OMA HOW TOs

Guide 1: How to Find Your Favorite Gene in OMA 5

Guide 2: How to get basic information on Your Favorite Gene and genome 11

Guide 3: How to get the orthologs of Your Favorite Gene in OMA 15

Guide 4: How to get the evolutionary history of Your Favorite Gene in OMA 17

Guide 1: How to Find Your Favorite Gene in OMA

The first step to using OMA is finding your favorite gene (YFG). YFG might be in a journal article, with its assigned accession number or annotation identifier. Alternatively, you may only have a sequence of YFG, and want to find the closest match in OMA. This guide will show how to find it in the OMA browser. OMA can be found at omabrowser.org.

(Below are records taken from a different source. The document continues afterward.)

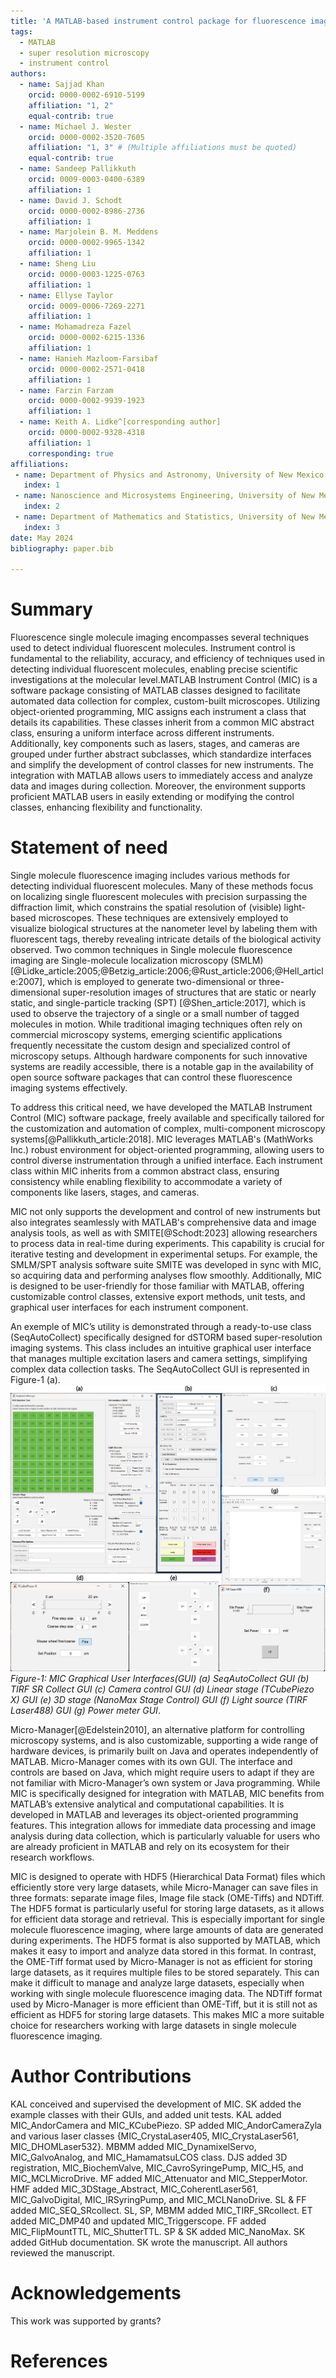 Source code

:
 ```yaml
---
title: 'A MATLAB-based instrument control package for fluorescence imaging'
tags:
  - MATLAB
  - super resolution microscopy
  - instrument control
authors:
  - name: Sajjad Khan
    orcid: 0000-0002-6910-5199
    affiliation: "1, 2"
    equal-contrib: true
  - name: Michael J. Wester
    orcid: 0000-0002-3520-7605
    affiliation: "1, 3" # (Multiple affiliations must be quoted)
    equal-contrib: true
  - name: Sandeep Pallikkuth
    orcid: 0009-0003-0400-6389
    affiliation: 1
  - name: David J. Schodt
    orcid: 0000-0002-8986-2736
    affiliation: 1
  - name: Marjolein B. M. Meddens
    orcid: 0000-0002-9965-1342
    affiliation: 1
  - name: Sheng Liu
    orcid: 0000-0003-1225-0763
    affiliation: 1
  - name: Ellyse Taylor
    orcid: 0009-0006-7269-2271
    affiliation: 1
  - name: Mohamadreza Fazel
    orcid: 0000-0002-6215-1336
    affiliation: 1 
  - name: Hanieh Mazloom-Farsibaf
    orcid: 0000-0002-2571-0418
    affiliation: 1
  - name: Farzin Farzam
    orcid: 0000-0002-9939-1923
    affiliation: 1
  - name: Keith A. Lidke^[corresponding author]
    orcid: 0000-0002-9328-4318
    affiliation: 1
    corresponding: true
affiliations:
 - name: Department of Physics and Astronomy, University of New Mexico
   index: 1
 - name: Nanoscience and Microsystems Engineering, University of New Mexico
   index: 2
 - name: Department of Mathematics and Statistics, University of New Mexico
   index: 3
date: May 2024
bibliography: paper.bib

---
```


# Summary
Fluorescence single molecule imaging encompasses several techniques used to detect individual fluorescent molecules. Instrument control is fundamental to the reliability, accuracy, and efficiency of techniques used in detecting individual fluorescent molecules, enabling precise scientific investigations at the molecular level.MATLAB Instrument Control (MIC) is a software package consisting of MATLAB classes designed to facilitate automated data collection for complex, custom-built microscopes. Utilizing object-oriented programming, MIC assigns each instrument a class that details its capabilities. These classes inherit from a common MIC abstract class, ensuring a uniform interface across different instruments. Additionally, key components such as lasers, stages, and cameras are grouped under further abstract subclasses, which standardize interfaces and simplify the development of control classes for new instruments. The integration with MATLAB allows users to immediately access and analyze data and images during collection. Moreover, the environment supports proficient MATLAB users in easily extending or modifying the control classes, enhancing flexibility and functionality.
# Statement of need
Single molecule fluorescence imaging includes various methods for detecting individual fluorescent molecules. Many of these methods focus on localizing single fluorescent molecules with precision surpassing the diffraction limit, which constrains the spatial resolution of (visible) light-based microscopes. These techniques are extensively employed to visualize biological structures at the nanometer level by labeling them with fluorescent tags, thereby revealing intricate details of the biological activity observed. Two common techniques in Single molecule fluorescence imaging are Single-molecule localization microscopy (SMLM)[@Lidke_article:2005;@Betzig_article:2006;@Rust_article:2006;@Hell_article:2007], which is employed to generate two-dimensional or three-dimensional super-resolution images of structures that are static or nearly static, and single-particle tracking (SPT) [@Shen_article:2017], which is used to observe the trajectory of a single or a small number of tagged molecules in motion. While traditional imaging techniques often rely on commercial microscopy systems, emerging scientific applications frequently necessitate the custom design and specialized control of microscopy setups. Although hardware components for such innovative systems are readily accessible, there is a notable gap in the availability of open source software packages that can control these fluorescence imaging systems effectively.

To address this critical need, we have developed the MATLAB Instrument Control (MIC) software package, freely available and specifically tailored for the customization and automation of complex, multi-component microscopy systems[@Pallikkuth_article:2018]. MIC leverages MATLAB's (MathWorks Inc.) robust environment for object-oriented programming, allowing users to control diverse instrumentation through a unified interface. Each instrument class within MIC inherits from a common abstract class, ensuring consistency while enabling flexibility to accommodate a variety of components like lasers, stages, and cameras.

MIC not only supports the development and control of new instruments but also integrates seamlessly with MATLAB's comprehensive data and image analysis tools, as well as with SMITE[@Schodt:2023] allowing researchers to process data in real-time during experiments. This capability is crucial for iterative testing and development in experimental setups. For example, the SMLM/SPT analysis software suite SMITE was developed in sync with MIC, so acquiring data and performing analyses flow smoothly. Additionally, MIC is designed to be user-friendly for those familiar with MATLAB, offering customizable control classes, extensive export methods, unit tests, and graphical user interfaces for each instrument component.

An exemple of MIC’s utility is demonstrated through a ready-to-use class (SeqAutoCollect) specifically designed for dSTORM based super-resolution imaging systems. This class includes an intuitive graphical user interface that manages multiple excitation lasers and camera settings, simplifying complex data collection tasks. The SeqAutoCollect GUI is represented in Figure-1 (a).![MIC GUIs](MIC_overview.png) *Figure-1: MIC Graphical User Interfaces(GUI) (a) SeqAutoCollect GUI (b) TIRF SR Collect GUI (c) Camera control GUI (d) Linear stage (TCubePiezo X) GUI (e) 3D stage (NanoMax Stage Control) GUI (f) Light source (TIRF Laser488) GUI (g) Power meter GUI*.

Micro-Manager[@Edelstein2010], an alternative platform for controlling microscopy systems, and is also customizable, supporting a wide range of hardware devices, is primarily built on Java and operates independently of MATLAB. Micro-Manager comes with its own GUI. The interface and controls are based on Java, which might require users to adapt if they are not familiar with Micro-Manager’s own system or Java programming. While MIC is specifically designed for integration with MATLAB, MIC benefits from MATLAB’s extensive analytical and computational capabilities. It is developed in MATLAB and leverages its object-oriented programming features. This integration allows for immediate data processing and image analysis during data collection, which is particularly valuable for users who are already proficient in MATLAB and rely on its ecosystem for their research workflows.

MIC is designed to operate with HDF5 (Hierarchical Data Format) files which efficiently store very large datasets, while Micro-Manager can save files in three formats: separate image files, Image file stack (OME-Tiffs) and NDTiff. The HDF5 format is particularly useful for storing large datasets, as it allows for efficient data storage and retrieval. This is especially important for single molecule fluorescence imaging, where large amounts of data are generated during experiments. The HDF5 format is also supported by MATLAB, which makes it easy to import and analyze data stored in this format. In contrast, the OME-Tiff format used by Micro-Manager is not as efficient for storing large datasets, as it requires multiple files to be stored separately. This can make it difficult to manage and analyze large datasets, especially when working with single molecule fluorescence imaging data. The NDTiff format used by Micro-Manager is more efficient than OME-Tiff, but it is still not as efficient as HDF5 for storing large datasets. This makes MIC a more suitable choice for researchers working with large datasets in single molecule fluorescence imaging.

# Author Contributions

KAL conceived and supervised the development of MIC.
SK added the example classes with their GUIs, and added unit tests. 
KAL added MIC_AndorCamera and MIC_KCubePiezo. 
SP added MIC_AndorCameraZyla and various laser classes {MIC_CrystaLaser405, MIC_CrystaLaser561, MIC_DHOMLaser532}.
MBMM added MIC_DynamixelServo, MIC_GalvoAnalog, and MIC_HamamatsuLCOS class.
DJS added 3D registration, MIC_BiochemValve, MIC_CavroSyringePump, MIC_H5, and MIC_MCLMicroDrive.
MF added MIC_Attenuator and MIC_StepperMotor. 
HMF added MIC_3DStage_Abstract, MIC_CoherentLaser561, MIC_GalvoDigital, MIC_IRSyringPump, and MIC_MCLNanoDrive.
SL & FF added MIC_SEQ_SRcollect. 
SL, SP, MBMM added MIC_TIRF_SRcollect. 
ET added MIC_DMP40 and updated MIC_Triggerscope.
FF added MIC_FlipMountTTL, MIC_ShutterTTL. 
SP & SK added MIC_NanoMax.
SK added GitHub documentation.
SK wrote the manuscript.
All authors reviewed the manuscript.

# Acknowledgements

This work was supported by grants?


# References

When working with the OMA database, the main identifier you will see used on the browser is the “OMA ID.” This is a unique identifier for each canonical gene in the database, consisting of the 5-letter UniProt species code + a 5 digit number. However, it is possible to search by external identifiers as well.

Example A: The Tomato DELLA Protein PROCERA Acts in Guard Cells to Promote Stomatal Closure

1. Search by identifier.

Find the accession number or identifier for YFG in the paper. Here, we take the PRO gene, Solyc11g011260: (http://www.plantcell.org/content/29/12/3186-sec-23)

Copy and paste YFG’s identifier in the search bar on the OMA home page.

Tip: If you are lucky, OMA will autocomplete and suggest genes for you. If there’s an exact match, it will automatically take you to the information page of the gene you searched for.

2. Search by keyword.

Select “Full-text search” in the drop down menu and search “DELLA.”

Many hits are found because many genes have DELLA in their name or description. Choose the appropriate one based on the species.

The first suggestion in Solanum lycopersicum is SOLLC07325 (this is the OMA ID).

3. Search by protein sequence.

Copy and paste the sequence into search bar, the first hit should be your gene.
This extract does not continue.